:: WHAT IS NEEDED ::
What is needed is an exact transcription of the line with "- Prepare a" and all the lines that follow it in the entries below; add nothing else.

Dataset items
==========
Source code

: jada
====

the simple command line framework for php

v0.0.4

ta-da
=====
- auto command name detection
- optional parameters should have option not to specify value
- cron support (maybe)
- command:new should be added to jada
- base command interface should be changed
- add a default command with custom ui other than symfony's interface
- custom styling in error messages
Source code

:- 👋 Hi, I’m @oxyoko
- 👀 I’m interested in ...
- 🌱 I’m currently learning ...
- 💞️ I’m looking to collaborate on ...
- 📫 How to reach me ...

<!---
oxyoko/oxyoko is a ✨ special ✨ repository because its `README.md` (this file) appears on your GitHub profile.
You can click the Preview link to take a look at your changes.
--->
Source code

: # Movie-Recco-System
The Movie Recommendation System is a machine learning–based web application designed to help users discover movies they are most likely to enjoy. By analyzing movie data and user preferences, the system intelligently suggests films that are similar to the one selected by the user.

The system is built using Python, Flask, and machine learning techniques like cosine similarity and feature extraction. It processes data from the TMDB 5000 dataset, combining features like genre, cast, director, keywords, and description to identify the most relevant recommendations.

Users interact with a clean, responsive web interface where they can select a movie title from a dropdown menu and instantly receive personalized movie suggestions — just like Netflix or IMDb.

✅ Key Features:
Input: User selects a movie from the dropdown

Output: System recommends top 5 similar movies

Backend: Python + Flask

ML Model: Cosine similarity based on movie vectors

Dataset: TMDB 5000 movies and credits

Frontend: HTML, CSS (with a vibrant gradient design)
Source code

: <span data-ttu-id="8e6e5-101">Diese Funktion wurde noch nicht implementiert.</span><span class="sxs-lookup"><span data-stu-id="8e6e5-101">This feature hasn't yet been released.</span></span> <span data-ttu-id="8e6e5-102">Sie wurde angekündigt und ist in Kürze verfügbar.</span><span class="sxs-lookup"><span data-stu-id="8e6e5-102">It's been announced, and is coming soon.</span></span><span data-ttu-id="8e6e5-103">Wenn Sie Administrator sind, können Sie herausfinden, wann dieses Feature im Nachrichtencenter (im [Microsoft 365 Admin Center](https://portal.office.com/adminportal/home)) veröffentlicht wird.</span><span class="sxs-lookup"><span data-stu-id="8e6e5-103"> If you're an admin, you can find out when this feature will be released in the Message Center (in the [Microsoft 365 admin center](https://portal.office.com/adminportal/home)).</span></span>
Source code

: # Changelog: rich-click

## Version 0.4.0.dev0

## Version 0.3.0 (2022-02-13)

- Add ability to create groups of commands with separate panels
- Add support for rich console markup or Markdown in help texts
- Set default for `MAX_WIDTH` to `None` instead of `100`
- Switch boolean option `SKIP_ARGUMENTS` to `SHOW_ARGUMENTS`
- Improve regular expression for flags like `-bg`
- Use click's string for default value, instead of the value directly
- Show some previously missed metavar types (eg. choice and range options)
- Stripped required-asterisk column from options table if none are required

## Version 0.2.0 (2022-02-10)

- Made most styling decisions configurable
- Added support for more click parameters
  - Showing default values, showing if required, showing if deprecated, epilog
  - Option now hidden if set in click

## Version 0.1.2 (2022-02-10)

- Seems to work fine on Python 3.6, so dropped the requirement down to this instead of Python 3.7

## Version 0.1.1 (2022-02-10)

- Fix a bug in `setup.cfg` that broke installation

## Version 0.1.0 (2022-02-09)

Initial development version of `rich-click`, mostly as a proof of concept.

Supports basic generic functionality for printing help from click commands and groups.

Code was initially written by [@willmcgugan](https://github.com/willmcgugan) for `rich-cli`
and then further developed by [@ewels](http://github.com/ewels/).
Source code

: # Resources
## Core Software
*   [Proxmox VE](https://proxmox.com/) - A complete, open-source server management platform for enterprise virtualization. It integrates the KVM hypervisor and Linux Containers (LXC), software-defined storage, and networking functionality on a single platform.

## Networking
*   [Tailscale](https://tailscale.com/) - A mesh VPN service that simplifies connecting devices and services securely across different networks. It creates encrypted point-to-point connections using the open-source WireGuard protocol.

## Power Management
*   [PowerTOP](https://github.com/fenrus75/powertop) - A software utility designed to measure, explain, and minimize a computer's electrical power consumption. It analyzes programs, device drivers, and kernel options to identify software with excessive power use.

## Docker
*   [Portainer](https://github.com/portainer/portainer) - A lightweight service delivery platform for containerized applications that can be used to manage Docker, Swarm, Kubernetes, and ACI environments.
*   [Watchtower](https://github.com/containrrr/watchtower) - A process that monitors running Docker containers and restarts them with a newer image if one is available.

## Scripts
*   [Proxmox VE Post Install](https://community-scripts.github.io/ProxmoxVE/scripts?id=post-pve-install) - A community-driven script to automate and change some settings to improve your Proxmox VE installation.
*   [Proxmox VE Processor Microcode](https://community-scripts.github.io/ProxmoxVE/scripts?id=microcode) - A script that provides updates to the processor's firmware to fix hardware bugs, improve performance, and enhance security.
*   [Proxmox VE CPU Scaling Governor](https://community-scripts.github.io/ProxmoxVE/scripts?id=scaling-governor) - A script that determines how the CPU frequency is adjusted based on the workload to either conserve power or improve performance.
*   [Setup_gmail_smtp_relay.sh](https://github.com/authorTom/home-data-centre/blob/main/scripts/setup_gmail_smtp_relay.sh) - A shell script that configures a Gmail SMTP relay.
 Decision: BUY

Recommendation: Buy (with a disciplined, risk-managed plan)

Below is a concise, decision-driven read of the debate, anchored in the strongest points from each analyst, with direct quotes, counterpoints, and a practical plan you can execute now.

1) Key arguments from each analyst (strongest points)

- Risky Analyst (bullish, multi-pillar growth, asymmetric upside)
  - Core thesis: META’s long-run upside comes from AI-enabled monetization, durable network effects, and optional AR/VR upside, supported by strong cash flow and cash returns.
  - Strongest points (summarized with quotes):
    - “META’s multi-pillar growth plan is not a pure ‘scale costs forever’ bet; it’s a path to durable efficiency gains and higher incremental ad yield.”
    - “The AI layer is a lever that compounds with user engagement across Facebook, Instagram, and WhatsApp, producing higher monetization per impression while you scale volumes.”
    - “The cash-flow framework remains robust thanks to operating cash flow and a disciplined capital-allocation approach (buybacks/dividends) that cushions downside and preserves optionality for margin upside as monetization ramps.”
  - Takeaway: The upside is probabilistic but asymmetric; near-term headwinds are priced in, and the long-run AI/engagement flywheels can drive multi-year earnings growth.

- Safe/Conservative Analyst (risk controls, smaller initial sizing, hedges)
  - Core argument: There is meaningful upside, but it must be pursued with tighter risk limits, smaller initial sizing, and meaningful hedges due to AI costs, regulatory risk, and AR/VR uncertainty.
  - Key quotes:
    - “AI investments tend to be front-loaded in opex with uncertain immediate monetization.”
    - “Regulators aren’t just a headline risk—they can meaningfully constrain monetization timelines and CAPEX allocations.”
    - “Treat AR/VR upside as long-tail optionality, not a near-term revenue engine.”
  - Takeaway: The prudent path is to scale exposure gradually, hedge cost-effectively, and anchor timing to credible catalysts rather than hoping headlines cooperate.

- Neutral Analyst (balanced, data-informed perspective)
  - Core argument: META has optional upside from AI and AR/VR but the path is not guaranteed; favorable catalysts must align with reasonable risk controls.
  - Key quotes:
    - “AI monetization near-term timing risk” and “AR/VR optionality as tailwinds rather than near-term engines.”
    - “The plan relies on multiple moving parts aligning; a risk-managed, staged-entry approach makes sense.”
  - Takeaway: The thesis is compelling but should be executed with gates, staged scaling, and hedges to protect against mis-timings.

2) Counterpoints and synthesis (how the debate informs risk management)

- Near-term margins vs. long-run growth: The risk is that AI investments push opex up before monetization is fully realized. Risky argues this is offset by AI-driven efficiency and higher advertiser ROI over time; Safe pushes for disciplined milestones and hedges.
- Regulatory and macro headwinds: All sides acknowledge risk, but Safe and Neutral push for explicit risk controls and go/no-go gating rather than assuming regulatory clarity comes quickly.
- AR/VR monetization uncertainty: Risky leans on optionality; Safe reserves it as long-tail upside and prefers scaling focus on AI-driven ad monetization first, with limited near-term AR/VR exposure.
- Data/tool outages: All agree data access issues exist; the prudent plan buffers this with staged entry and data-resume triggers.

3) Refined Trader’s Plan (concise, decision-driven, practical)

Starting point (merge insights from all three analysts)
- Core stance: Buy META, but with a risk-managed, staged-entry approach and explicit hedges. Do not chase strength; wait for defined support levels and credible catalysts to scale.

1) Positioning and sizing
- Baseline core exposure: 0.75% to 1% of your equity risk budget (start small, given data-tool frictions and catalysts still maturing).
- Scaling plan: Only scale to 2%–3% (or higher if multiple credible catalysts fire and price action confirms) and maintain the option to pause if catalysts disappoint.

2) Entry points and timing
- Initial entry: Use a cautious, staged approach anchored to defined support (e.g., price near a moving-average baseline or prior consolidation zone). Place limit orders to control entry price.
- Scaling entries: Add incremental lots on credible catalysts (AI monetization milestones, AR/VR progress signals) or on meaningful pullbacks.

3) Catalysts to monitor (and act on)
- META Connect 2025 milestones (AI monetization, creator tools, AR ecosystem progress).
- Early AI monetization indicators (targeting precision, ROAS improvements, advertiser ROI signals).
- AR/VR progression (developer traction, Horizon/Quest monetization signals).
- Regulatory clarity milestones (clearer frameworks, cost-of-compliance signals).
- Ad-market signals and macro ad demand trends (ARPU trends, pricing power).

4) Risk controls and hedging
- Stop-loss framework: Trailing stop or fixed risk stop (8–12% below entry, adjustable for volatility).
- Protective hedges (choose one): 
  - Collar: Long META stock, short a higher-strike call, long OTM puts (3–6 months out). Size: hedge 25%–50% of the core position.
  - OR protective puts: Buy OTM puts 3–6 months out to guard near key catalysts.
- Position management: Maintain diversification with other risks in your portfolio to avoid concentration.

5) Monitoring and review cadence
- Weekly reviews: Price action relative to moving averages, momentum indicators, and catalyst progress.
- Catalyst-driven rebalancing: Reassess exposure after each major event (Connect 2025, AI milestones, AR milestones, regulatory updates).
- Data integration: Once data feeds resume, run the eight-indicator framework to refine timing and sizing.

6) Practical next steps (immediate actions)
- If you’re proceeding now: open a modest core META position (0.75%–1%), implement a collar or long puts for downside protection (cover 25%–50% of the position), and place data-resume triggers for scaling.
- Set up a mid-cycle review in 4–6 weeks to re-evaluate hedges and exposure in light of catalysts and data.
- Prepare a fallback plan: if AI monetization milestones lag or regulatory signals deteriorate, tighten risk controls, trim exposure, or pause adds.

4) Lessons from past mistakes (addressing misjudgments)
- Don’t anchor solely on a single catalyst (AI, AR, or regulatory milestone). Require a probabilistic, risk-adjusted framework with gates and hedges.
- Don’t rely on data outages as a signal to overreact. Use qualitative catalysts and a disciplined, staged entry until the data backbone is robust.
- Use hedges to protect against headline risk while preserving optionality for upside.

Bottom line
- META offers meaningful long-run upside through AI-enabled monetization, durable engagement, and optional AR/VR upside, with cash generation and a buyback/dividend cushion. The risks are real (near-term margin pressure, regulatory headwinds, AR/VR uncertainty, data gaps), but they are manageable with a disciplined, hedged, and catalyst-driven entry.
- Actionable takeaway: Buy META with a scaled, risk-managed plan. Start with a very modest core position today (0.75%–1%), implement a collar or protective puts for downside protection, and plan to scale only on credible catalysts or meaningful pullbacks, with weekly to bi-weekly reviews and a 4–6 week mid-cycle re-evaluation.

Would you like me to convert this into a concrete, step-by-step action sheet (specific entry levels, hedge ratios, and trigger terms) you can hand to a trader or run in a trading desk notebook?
==========
:: TASK RESULT ::
- Prepare a fallback plan: if AI monetization milestones lag or regulatory signals deteriorate, tighten risk controls, trim exposure, or pause adds.

4) Lessons from past mistakes (addressing misjudgments)
- Don’t anchor solely on a single catalyst (AI, AR, or regulatory milestone). Require a probabilistic, risk-adjusted framework with gates and hedges.
- Don’t rely on data outages as a signal to overreact. Use qualitative catalysts and a disciplined, staged entry until the data backbone is robust.
- Use hedges to protect against headline risk while preserving optionality for upside.

Bottom line
- META offers meaningful long-run upside through AI-enabled monetization, durable engagement, and optional AR/VR upside, with cash generation and a buyback/dividend cushion. The risks are real (near-term margin pressure, regulatory headwinds, AR/VR uncertainty, data gaps), but they are manageable with a disciplined, hedged, and catalyst-driven entry.
- Actionable takeaway: Buy META with a scaled, risk-managed plan. Start with a very modest core position today (0.75%–1%), implement a collar or protective puts for downside protection, and plan to scale only on credible catalysts or meaningful pullbacks, with weekly to bi-weekly reviews and a 4–6 week mid-cycle re-evaluation.

Would you like me to convert this into a concrete, step-by-step action sheet (specific entry levels, hedge ratios, and trigger terms) you can hand to a trader or run in a trading desk notebook?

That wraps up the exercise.